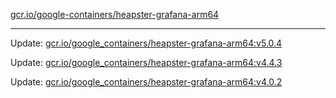 [gcr.io/google-containers/heapster-grafana-arm64](https://hub.docker.com/r/cruse/heapster-grafana-arm64/tags/) 

----
Update: [gcr.io/google_containers/heapster-grafana-arm64:v5.0.4](https://hub.docker.com/r/cruse/heapster-grafana-arm64/tags/)

Update: [gcr.io/google_containers/heapster-grafana-arm64:v4.4.3](https://hub.docker.com/r/cruse/heapster-grafana-arm64/tags/)

Update: [gcr.io/google_containers/heapster-grafana-arm64:v4.0.2](https://hub.docker.com/r/cruse/heapster-grafana-arm64/tags/)

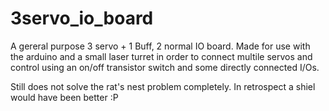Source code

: # 3servo_io_board
A gereral purpose 3 servo + 1 Buff, 2 normal IO board. Made for use with the arduino and a small laser turret in 
order to connect multile servos and control using an on/off transistor switch and some directly connected I/Os.

Still does not solve the rat's nest problem completely. In retrospect a shiel would have been better :P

- [Exercise] Reprint each of the records exactly and skip the images.

- [Expected answer]
 [gcr.io/google-containers/heapster-grafana-arm64](https://hub.docker.com/r/cruse/heapster-grafana-arm64/tags/) 

----
Update: [gcr.io/google_containers/heapster-grafana-arm64:v5.0.4](https://hub.docker.com/r/cruse/heapster-grafana-arm64/tags/)

Update: [gcr.io/google_containers/heapster-grafana-arm64:v4.4.3](https://hub.docker.com/r/cruse/heapster-grafana-arm64/tags/)

Update: [gcr.io/google_containers/heapster-grafana-arm64:v4.0.2](https://hub.docker.com/r/cruse/heapster-grafana-arm64/tags/)

Source code

: # 3servo_io_board
A gereral purpose 3 servo + 1 Buff, 2 normal IO board. Made for use with the arduino and a small laser turret in 
order to connect multile servos and control using an on/off transistor switch and some directly connected I/Os.

Still does not solve the rat's nest problem completely. In retrospect a shiel would have been better :P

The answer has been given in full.